Instructions for the task: Look through the data below for the line with "While 6pm <" and the line with "## homepage", then transcribe exactly from the first through the second, leaving out all pictures.

*** Data for analysis

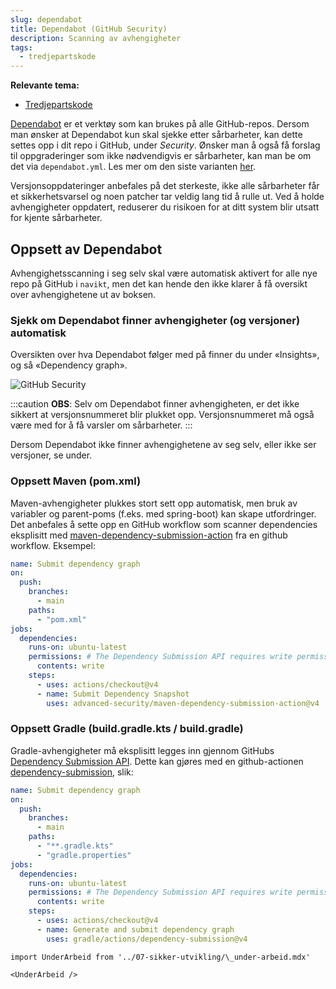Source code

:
 ```yaml
---
slug: dependabot
title: Dependabot (GitHub Security)
description: Scanning av avhengigheter
tags:
  - tredjepartskode
---
```


**Relevante tema:**

- [Tredjepartskode](../sikker-utvikling/tredjepartskode)

[Dependabot](https://github.com/dependabot) er et verktøy som kan brukes på alle GitHub-repos. Dersom man ønsker at Dependabot kun skal sjekke etter sårbarheter, kan dette settes opp i dit repo i GitHub, under _Security_. Ønsker man å også få forslag til oppgraderinger som ikke nødvendigvis er sårbarheter, kan man be om det via `dependabot.yml`. Les mer om den siste varianten [her](https://docs.github.com/en/code-security/supply-chain-security/keeping-your-dependencies-updated-automatically/enabling-and-disabling-dependabot-version-updates).

Versjonsoppdateringer anbefales på det sterkeste, ikke alle sårbarheter får et sikkerhetsvarsel og noen patcher tar veldig lang tid å rulle ut. Ved å holde avhengigheter oppdatert, reduserer du risikoen for at ditt system blir utsatt for kjente sårbarheter.

## Oppsett av Dependabot

Avhengighetsscanning i seg selv skal være automatisk aktivert for alle nye repo på GitHub i `navikt`, men det kan hende den ikke klarer å få oversikt over avhengighetene ut av boksen.

### Sjekk om Dependabot finner avhengigheter (og versjoner) automatisk

Oversikten over hva Dependabot følger med på finner du under «Insights», og så «Dependency graph».

![GitHub Security](/img/dependabot-dependencies.png "«Insights» -> «Dependency Graph» for å se hva Dependabot har oppdaget")

:::caution
**OBS**: Selv om Dependabot finner avhengigheten, er det ikke sikkert at versjonsnummeret blir plukket opp. Versjonsnummeret må også være med for å få varsler om sårbarheter.
:::

Dersom Dependabot ikke finner avhengighetene av seg selv, eller ikke ser versjoner, se under.

### Oppsett Maven (pom.xml)

Maven-avhengigheter plukkes stort sett opp automatisk, men bruk av variabler og parent-poms (f.eks. med spring-boot) kan skape utfordringer.
Det anbefales å sette opp en GitHub workflow som scanner dependencies eksplisitt med [maven-dependency-submission-action](https://github.com/marketplace/actions/maven-dependency-tree-dependency-submission) fra en github workflow. Eksempel:

```yaml
name: Submit dependency graph
on:
  push:
    branches:
      - main
    paths:
      - "pom.xml"
jobs:
  dependencies:
    runs-on: ubuntu-latest
    permissions: # The Dependency Submission API requires write permission
      contents: write
    steps:
      - uses: actions/checkout@v4
      - name: Submit Dependency Snapshot
        uses: advanced-security/maven-dependency-submission-action@v4
```

### Oppsett Gradle (build.gradle.kts / build.gradle)

Gradle-avhengigheter må eksplisitt legges inn gjennom GitHubs [Dependency Submission API](https://docs.github.com/en/code-security/supply-chain-security/understanding-your-software-supply-chain/using-the-dependency-submission-api). Dette kan gjøres med en github-actionen [dependency-submission](https://github.com/marketplace/actions/build-with-gradle), slik:

```yaml
name: Submit dependency graph
on:
  push:
    branches:
      - main
    paths:
      - "**.gradle.kts"
      - "gradle.properties"
jobs:
  dependencies:
    runs-on: ubuntu-latest
    permissions: # The Dependency Submission API requires write permission
      contents: write
    steps:
      - uses: actions/checkout@v4
      - name: Generate and submit dependency graph
        uses: gradle/actions/dependency-submission@v4
```

```mdx-code-block
import UnderArbeid from '../07-sikker-utvikling/\_under-arbeid.mdx'

<UnderArbeid />
```

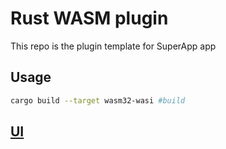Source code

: # Rust WASM plugin 

This repo is the plugin template for SuperApp app

## Usage

```bash
cargo build --target wasm32-wasi #build
```

## [UI](./vanilla/README.md)

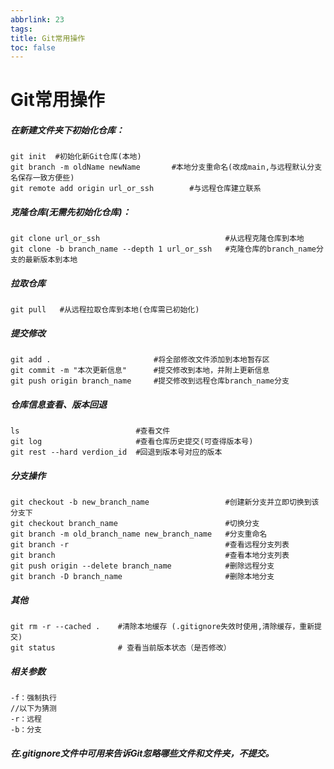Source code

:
 ```yaml
---
abbrlink: 23
tags: 
title: Git常用操作
toc: false
---
```



# Git常用操作

##### 在新建文件夹下初始化仓库：

```
git init  #初始化新Git仓库(本地)
git branch -m oldName newName 		#本地分支重命名(改成main,与远程默认分支名保存一致方便些)
git remote add origin url_or_ssh  		#与远程仓库建立联系
```

##### 克隆仓库(无需先初始化仓库)：

```
git clone url_or_ssh  							#从远程克隆仓库到本地
git clone -b branch_name --depth 1 url_or_ssh  	#克隆仓库的branch_name分支的最新版本到本地
```
##### 拉取仓库

```
git pull   #从远程拉取仓库到本地(仓库需已初始化)
```

##### 提交修改

```
git add .  						#将全部修改文件添加到本地暂存区
git commit -m "本次更新信息" 		#提交修改到本地，并附上更新信息
git push origin branch_name 	#提交修改到远程仓库branch_name分支
```

##### 仓库信息查看、版本回退

```
ls  						#查看文件
git log  					#查看仓库历史提交(可查得版本号)
git rest --hard verdion_id	#回退到版本号对应的版本

```

##### 分支操作

```
git checkout -b new_branch_name 				#创建新分支并立即切换到该分支下
git checkout branch_name			 			#切换分支
git branch -m old_branch_name new_branch_name 	#分支重命名
git branch -r  									#查看远程分支列表
git branch     									#查看本地分支列表
git push origin --delete branch_name 			#删除远程分支
git branch -D branch_name   					#删除本地分支
```

##### 其他

```
git rm -r --cached .  	#清除本地缓存 (.gitignore失效时使用,清除缓存，重新提交)
git status             	# 查看当前版本状态（是否修改）
```

##### 相关参数

```
-f：强制执行
//以下为猜测
-r：远程
-b：分支
```



##### 在.gitignore文件中可用来告诉Git忽略哪些文件和文件夹，不提交。

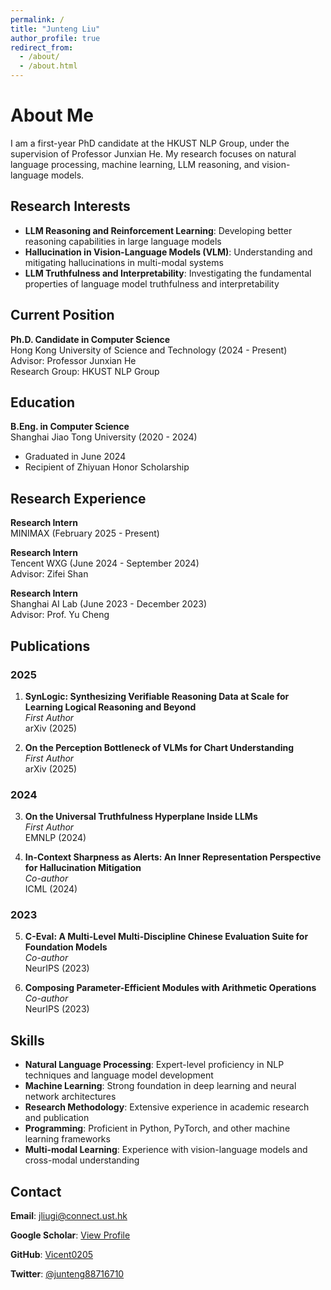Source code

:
 ```yaml
---
permalink: /
title: "Junteng Liu"
author_profile: true
redirect_from: 
  - /about/
  - /about.html
---
```


# About Me

I am a first-year PhD candidate at the HKUST NLP Group, under the supervision of Professor Junxian He. My research focuses on natural language processing, machine learning, LLM reasoning, and vision-language models.

## Research Interests

- **LLM Reasoning and Reinforcement Learning**: Developing better reasoning capabilities in large language models
- **Hallucination in Vision-Language Models (VLM)**: Understanding and mitigating hallucinations in multi-modal systems
- **LLM Truthfulness and Interpretability**: Investigating the fundamental properties of language model truthfulness and interpretability

## Current Position

**Ph.D. Candidate in Computer Science**  
Hong Kong University of Science and Technology (2024 - Present)  
Advisor: Professor Junxian He  
Research Group: HKUST NLP Group

## Education

**B.Eng. in Computer Science**  
Shanghai Jiao Tong University (2020 - 2024)  
- Graduated in June 2024
- Recipient of Zhiyuan Honor Scholarship

## Research Experience

**Research Intern**  
MINIMAX (February 2025 - Present)

**Research Intern**  
Tencent WXG (June 2024 - September 2024)  
Advisor: Zifei Shan

**Research Intern**  
Shanghai AI Lab (June 2023 - December 2023)  
Advisor: Prof. Yu Cheng

## Publications

### 2025

1. **SynLogic: Synthesizing Verifiable Reasoning Data at Scale for Learning Logical Reasoning and Beyond**  
   *First Author*  
   arXiv (2025)

2. **On the Perception Bottleneck of VLMs for Chart Understanding**  
   *First Author*  
   arXiv (2025)

### 2024

3. **On the Universal Truthfulness Hyperplane Inside LLMs**  
   *First Author*  
   EMNLP (2024)

4. **In-Context Sharpness as Alerts: An Inner Representation Perspective for Hallucination Mitigation**  
   *Co-author*  
   ICML (2024)

### 2023

5. **C-Eval: A Multi-Level Multi-Discipline Chinese Evaluation Suite for Foundation Models**  
   *Co-author*  
   NeurIPS (2023)

6. **Composing Parameter-Efficient Modules with Arithmetic Operations**  
   *Co-author*  
   NeurIPS (2023)

## Skills

- **Natural Language Processing**: Expert-level proficiency in NLP techniques and language model development
- **Machine Learning**: Strong foundation in deep learning and neural network architectures  
- **Research Methodology**: Extensive experience in academic research and publication
- **Programming**: Proficient in Python, PyTorch, and other machine learning frameworks
- **Multi-modal Learning**: Experience with vision-language models and cross-modal understanding

## Contact

**Email**: [jliugi@connect.ust.hk](mailto:jliugi@connect.ust.hk)

**Google Scholar**: [View Profile](https://scholar.google.com/citations?hl=en&user=tbK9jl4AAAAJ&view_op=list_works&sortby=pubdate)

**GitHub**: [Vicent0205](https://github.com/Vicent0205)

**Twitter**: [@junteng88716710](https://twitter.com/junteng88716710)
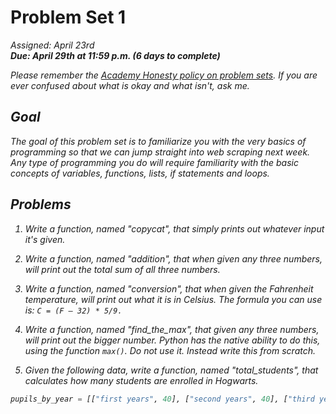# Problem Set 1
<i>Assigned: April 23rd<i>
<br/><b>Due: April 29th at 11:59 p.m. (6 days to complete)</b>

Please remember the [Academy Honesty policy on problem sets](http://cdn.cs50.net/2014/fall/lectures/0/w/syllabus/syllabus.html#academic_honesty). If you are ever confused about what is okay and what isn't, ask me. 

## Goal
The goal of this problem set is to familiarize you with the very basics of programming so that we can jump straight into web scraping next week. Any type of programming you do will require familiarity with the basic concepts of variables, functions, lists, if statements and loops. 

## Problems

1. Write a function, named "copycat", that simply prints out whatever input it's given.

2. Write a function, named "addition", that when given any three numbers, will print out the total sum of all three numbers.

3. Write a function, named "conversion", that when given the Fahrenheit temperature, will print out what it is in Celsius. The formula you can use is: ```C = (F – 32) * 5/9.```

4. Write a function, named "find_the_max", that given any three numbers, will print out the bigger number. Python has the native ability to do this, using the function ```max()```. Do not use it. Instead write this from scratch.

5. Given the following data, write a function, named "total_students", that calculates how many students are enrolled in Hogwarts.

```python
pupils_by_year = [["first years", 40], ["second years", 40], ["third years", 38], ["fourth years", 35], ["fifth years", 30], ["sixth years", 29], ["seventh years", 23]]
```
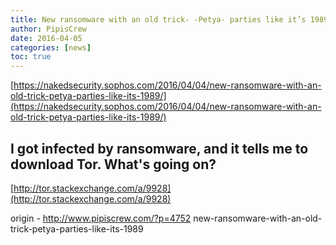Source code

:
 ```yaml
---
title: New ransomware with an old trick- -Petya- parties like it’s 1989
author: PipisCrew
date: 2016-04-05
categories: [news]
toc: true
---
```


[https://nakedsecurity.sophos.com/2016/04/04/new-ransomware-with-an-old-trick-petya-parties-like-its-1989/](https://nakedsecurity.sophos.com/2016/04/04/new-ransomware-with-an-old-trick-petya-parties-like-its-1989/)

## I got infected by ransomware, and it tells me to download Tor. What's going on?

[http://tor.stackexchange.com/a/9928](http://tor.stackexchange.com/a/9928)

origin - http://www.pipiscrew.com/?p=4752 new-ransomware-with-an-old-trick-petya-parties-like-its-1989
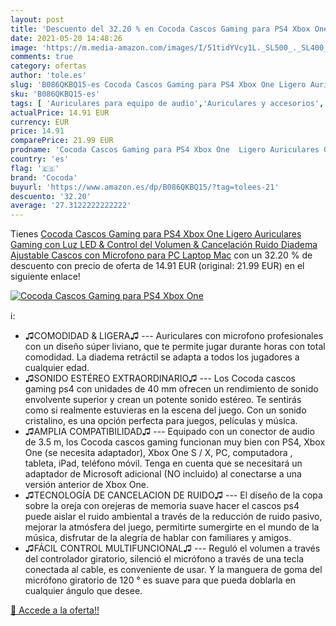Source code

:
```yaml
---
layout: post
title: 'Descuento del 32.20 % en Cocoda Cascos Gaming para PS4 Xbox One  '
date: 2021-05-20 14:48:26
image: 'https://m.media-amazon.com/images/I/51tidYVcy1L._SL500_._SL400_.jpg'
comments: true
category: ofertas
author: 'tole.es'
slug: 'B086QKBQ15-es Cocoda Cascos Gaming para PS4 Xbox One Ligero Auriculares...'
sku: 'B086QKBQ15-es'
tags: [ 'Auriculares para equipo de audio','Auriculares y accesorios','Electrónica','Hardware y juegos para PlayStation 4','Videojuegos','cocoda','ps4','xbox', ]
actualPrice: 14.91 EUR
currency: EUR
price: 14.91
comparePrice: 21.99 EUR
prodname: 'Cocoda Cascos Gaming para PS4 Xbox One  Ligero Auriculares Gaming con Luz LED & Control del Volumen & Cancelación Ruido  Diadema Ajustable Cascos con Microfono para PC Laptop Mac'
country: 'es'
flag: '🇪🇸'
brand: 'Cocoda'
buyurl: 'https://www.amazon.es/dp/B086QKBQ15/?tag=tolees-21'
descuento: '32.20'
average: '27.3122222222222'
---
```


Tienes [Cocoda Cascos Gaming para PS4 Xbox One  Ligero Auriculares Gaming con Luz LED & Control del Volumen & Cancelación Ruido  Diadema Ajustable Cascos con Microfono para PC Laptop Mac](https://www.amazon.es/dp/B086QKBQ15/?tag=tolees-21) con un 32.20 % de descuento con precio de oferta de 14.91 EUR (original: 21.99 EUR) en el siguiente enlace!

[![Cocoda Cascos Gaming para PS4 Xbox One  ](https://m.media-amazon.com/images/I/51tidYVcy1L._SL500_._SL400_.jpg)](https://www.amazon.es/dp/B086QKBQ15/?tag=tolees-21)

ℹ️:

- ♫COMODIDAD & LIGERA♫ --- Auriculares con microfono profesionales con un diseño súper liviano, que te permite jugar durante horas con total comodidad. La diadema retráctil se adapta a todos los jugadores a cualquier edad.
- ♫SONIDO ESTÉREO EXTRAORDINARIO♫ --- Los Cocoda cascos gaming ps4 con unidades de 40 mm ofrecen un rendimiento de sonido envolvente superior y crean un potente sonido estéreo. Te sentirás como si realmente estuvieras en la escena del juego. Con un sonido cristalino, es una opción perfecta para juegos, películas y música.
- ♫AMPLIA COMPATIBILIDAD♫ --- Equipado con un conector de audio de 3.5 m, los Cocoda cascos gaming funcionan muy bien con PS4, Xbox One (se necesita adaptador), Xbox One S / X, PC, computadora , tableta, iPad, teléfono móvil. Tenga en cuenta que se necesitará un adaptador de Microsoft adicional (NO incluido) al conectarse a una versión anterior de Xbox One.
- ♫TECNOLOGÍA DE CANCELACION DE RUIDO♫ --- El diseño de la copa sobre la oreja con orejeras de memoria suave hacer el cascos ps4 puede aislar el ruido ambiental a través de la reducción de ruido pasivo, mejorar la atmósfera del juego, permitirte sumergirte en el mundo de la música, disfrutar de la alegría de hablar con familiares y amigos.
- ♫FÁCIL CONTROL MULTIFUNCIONAL♫ --- Reguló el volumen a través del controlador giratorio, silenció el micrófono a través de una tecla conectada al cable, es conveniente de usar. Y la manguera de goma del micrófono giratorio de 120 ° es suave para que pueda doblarla en cualquier ángulo que desee.

[🛒 Accede a la oferta!!](https://www.amazon.es/dp/B086QKBQ15/?tag=tolees-21)
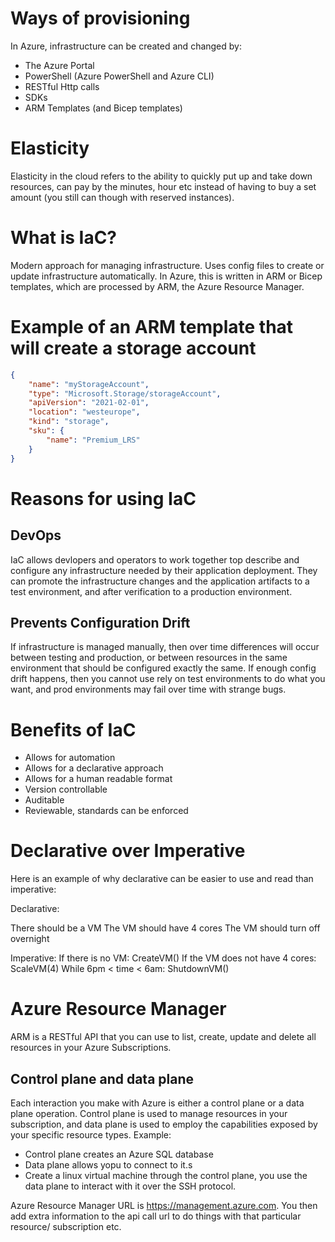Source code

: # Ways of provisioning

In Azure, infrastructure can be created and changed by:

- The Azure Portal
- PowerShell (Azure PowerShell and Azure CLI)
- RESTful Http calls
- SDKs
- ARM Templates (and Bicep templates)

# Elasticity

Elasticity in the cloud refers to the ability to quickly put up and take down resources, can pay by the minutes, hour etc instead of having to buy a set amount (you still can though with reserved instances).

# What is IaC?

Modern approach for managing infrastructure. Uses config files to create or update infrastructure automatically. In Azure, this is written in ARM or Bicep templates, which are processed by ARM, the Azure Resource Manager.

# Example of an ARM template that will create a storage account

```json
{
    "name": "myStorageAccount",
    "type": "Microsoft.Storage/storageAccount",
    "apiVersion": "2021-02-01",
    "location": "westeurope",
    "kind": "storage",
    "sku": {
        "name": "Premium_LRS"
    }
}
```

# Reasons for using IaC

## DevOps

IaC allows devlopers and operators to work together top describe and configure any infrastructure needed by their application deployment. They can promote the infrastructure changes and the application artifacts to a test environment, and after verification to a production environment.

## Prevents Configuration Drift

If infrastructure is managed manually, then over time differences will occur between testing and production, or between resources in the same environment that should be configured exactly the same. If enough config drift happens, then you cannot use rely on test environments to do what you want, and prod environments may fail over time with strange bugs.

# Benefits of IaC

- Allows for automation
- Allows for a declarative approach
- Allows for a human readable format
- Version controllable
- Auditable
- Reviewable, standards can be enforced

# Declarative over Imperative

Here is an example of why declarative can be easier to use and read than imperative:

Declarative:

There should be a VM
The VM should have 4 cores
The VM should turn off overnight

Imperative:
If there is no VM:
    CreateVM()
If the VM does not have 4 cores:
    ScaleVM(4)
While 6pm < time < 6am:
    ShutdownVM()

# Azure Resource Manager

ARM is a RESTful API that you can use to list, create, update and delete all resources in your Azure Subscriptions.

## Control plane and data plane

Each interaction you make with Azure is either a control plane or a data plane operation. Control plane is used to manage resources in your subscription, and data plane is used to employ the capabilities exposed by your specific resource types. Example:

- Control plane creates an Azure SQL database
- Data plane allows yopu to connect to it.s
- Create a linux virtual machine through the control plane, you use the data plane to interact with it over the SSH protocol.

Azure Resource Manager URL is https://management.azure.com. You then add extra information to the api call url to do things with that particular resource/ subscription etc.
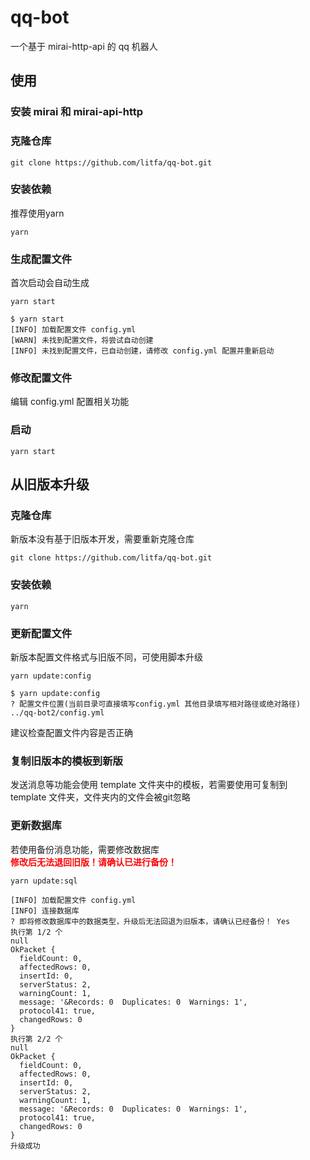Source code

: # qq-bot
一个基于 mirai-http-api 的 qq 机器人

## 使用
### 安装 mirai 和 mirai-api-http
### 克隆仓库
```shell
git clone https://github.com/litfa/qq-bot.git
```
### 安装依赖
推荐使用yarn
```shell
yarn
```
### 生成配置文件
首次启动会自动生成
```shell
yarn start
```
```shell
$ yarn start
[INFO] 加载配置文件 config.yml
[WARN] 未找到配置文件，将尝试自动创建
[INFO] 未找到配置文件，已自动创建，请修改 config.yml 配置并重新启动
```
### 修改配置文件
编辑 config.yml 配置相关功能

### 启动
```shell
yarn start
```

## 从旧版本升级
### 克隆仓库
新版本没有基于旧版本开发，需要重新克隆仓库
```shell
git clone https://github.com/litfa/qq-bot.git
```

### 安装依赖
```shell
yarn
```

### 更新配置文件
新版本配置文件格式与旧版不同，可使用脚本升级
```shell
yarn update:config
```

```shell
$ yarn update:config
? 配置文件位置(当前目录可直接填写config.yml 其他目录填写相对路径或绝对路径) ../qq-bot2/config.yml
```
建议检查配置文件内容是否正确

### 复制旧版本的模板到新版
发送消息等功能会使用 template 文件夹中的模板，若需要使用可复制到 template 文件夹，文件夹内的文件会被git忽略

### 更新数据库
若使用备份消息功能，需要修改数据库  
<font color="red">**修改后无法退回旧版！请确认已进行备份！**</font>
```shell
yarn update:sql
```
```shell
[INFO] 加载配置文件 config.yml
[INFO] 连接数据库 
? 即将修改数据库中的数据类型，升级后无法回退为旧版本，请确认已经备份！ Yes
执行第 1/2 个
null
OkPacket {
  fieldCount: 0,
  affectedRows: 0,
  insertId: 0,
  serverStatus: 2,
  warningCount: 1,
  message: '&Records: 0  Duplicates: 0  Warnings: 1',
  protocol41: true,
  changedRows: 0
}
执行第 2/2 个
null
OkPacket {
  fieldCount: 0,
  affectedRows: 0,
  insertId: 0,
  serverStatus: 2,
  warningCount: 1,
  message: '&Records: 0  Duplicates: 0  Warnings: 1',
  protocol41: true,
  changedRows: 0
}
升级成功
```

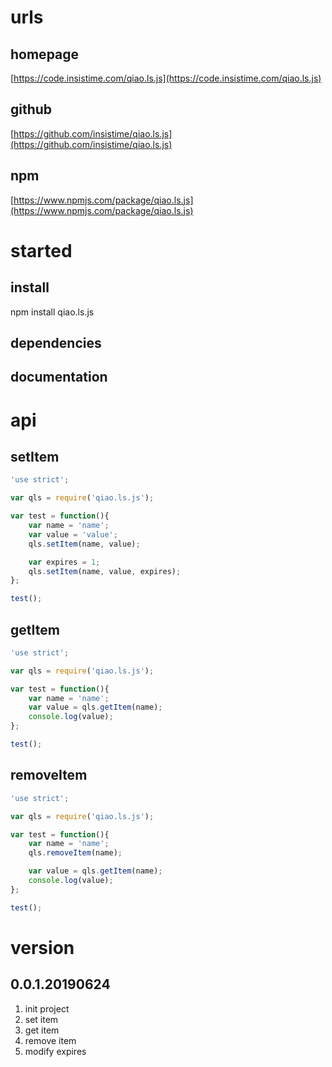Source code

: # urls
## homepage
[https://code.insistime.com/qiao.ls.js](https://code.insistime.com/qiao.ls.js)

## github
[https://github.com/insistime/qiao.ls.js](https://github.com/insistime/qiao.ls.js)

## npm
[https://www.npmjs.com/package/qiao.ls.js](https://www.npmjs.com/package/qiao.ls.js)

# started
## install
npm install qiao.ls.js

## dependencies

## documentation

# api
## setItem
```javascript
'use strict';

var qls = require('qiao.ls.js');

var test = function(){
	var name = 'name';
	var value = 'value';
	qls.setItem(name, value);

	var expires = 1;
	qls.setItem(name, value, expires);
};

test();
```

## getItem
```javascript
'use strict';

var qls = require('qiao.ls.js');

var test = function(){
	var name = 'name';
	var value = qls.getItem(name);
	console.log(value);
};

test();
```

## removeItem
```javascript
'use strict';

var qls = require('qiao.ls.js');

var test = function(){
	var name = 'name';
	qls.removeItem(name);

	var value = qls.getItem(name);
	console.log(value);
};

test();
```

# version
## 0.0.1.20190624
1. init project
2. set item
3. get item
4. remove item
5. modify expires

******

Written solution:
While 6pm < time < 6am:
    ShutdownVM()

# Azure Resource Manager

ARM is a RESTful API that you can use to list, create, update and delete all resources in your Azure Subscriptions.

## Control plane and data plane

Each interaction you make with Azure is either a control plane or a data plane operation. Control plane is used to manage resources in your subscription, and data plane is used to employ the capabilities exposed by your specific resource types. Example:

- Control plane creates an Azure SQL database
- Data plane allows yopu to connect to it.s
- Create a linux virtual machine through the control plane, you use the data plane to interact with it over the SSH protocol.

Azure Resource Manager URL is https://management.azure.com. You then add extra information to the api call url to do things with that particular resource/ subscription etc.
Source code

: # qq-bot
一个基于 mirai-http-api 的 qq 机器人

## 使用
### 安装 mirai 和 mirai-api-http
### 克隆仓库
```shell
git clone https://github.com/litfa/qq-bot.git
```
### 安装依赖
推荐使用yarn
```shell
yarn
```
### 生成配置文件
首次启动会自动生成
```shell
yarn start
```
```shell
$ yarn start
[INFO] 加载配置文件 config.yml
[WARN] 未找到配置文件，将尝试自动创建
[INFO] 未找到配置文件，已自动创建，请修改 config.yml 配置并重新启动
```
### 修改配置文件
编辑 config.yml 配置相关功能

### 启动
```shell
yarn start
```

## 从旧版本升级
### 克隆仓库
新版本没有基于旧版本开发，需要重新克隆仓库
```shell
git clone https://github.com/litfa/qq-bot.git
```

### 安装依赖
```shell
yarn
```

### 更新配置文件
新版本配置文件格式与旧版不同，可使用脚本升级
```shell
yarn update:config
```

```shell
$ yarn update:config
? 配置文件位置(当前目录可直接填写config.yml 其他目录填写相对路径或绝对路径) ../qq-bot2/config.yml
```
建议检查配置文件内容是否正确

### 复制旧版本的模板到新版
发送消息等功能会使用 template 文件夹中的模板，若需要使用可复制到 template 文件夹，文件夹内的文件会被git忽略

### 更新数据库
若使用备份消息功能，需要修改数据库  
<font color="red">**修改后无法退回旧版！请确认已进行备份！**</font>
```shell
yarn update:sql
```
```shell
[INFO] 加载配置文件 config.yml
[INFO] 连接数据库 
? 即将修改数据库中的数据类型，升级后无法回退为旧版本，请确认已经备份！ Yes
执行第 1/2 个
null
OkPacket {
  fieldCount: 0,
  affectedRows: 0,
  insertId: 0,
  serverStatus: 2,
  warningCount: 1,
  message: '&Records: 0  Duplicates: 0  Warnings: 1',
  protocol41: true,
  changedRows: 0
}
执行第 2/2 个
null
OkPacket {
  fieldCount: 0,
  affectedRows: 0,
  insertId: 0,
  serverStatus: 2,
  warningCount: 1,
  message: '&Records: 0  Duplicates: 0  Warnings: 1',
  protocol41: true,
  changedRows: 0
}
升级成功
```

Source code

: # urls
## homepage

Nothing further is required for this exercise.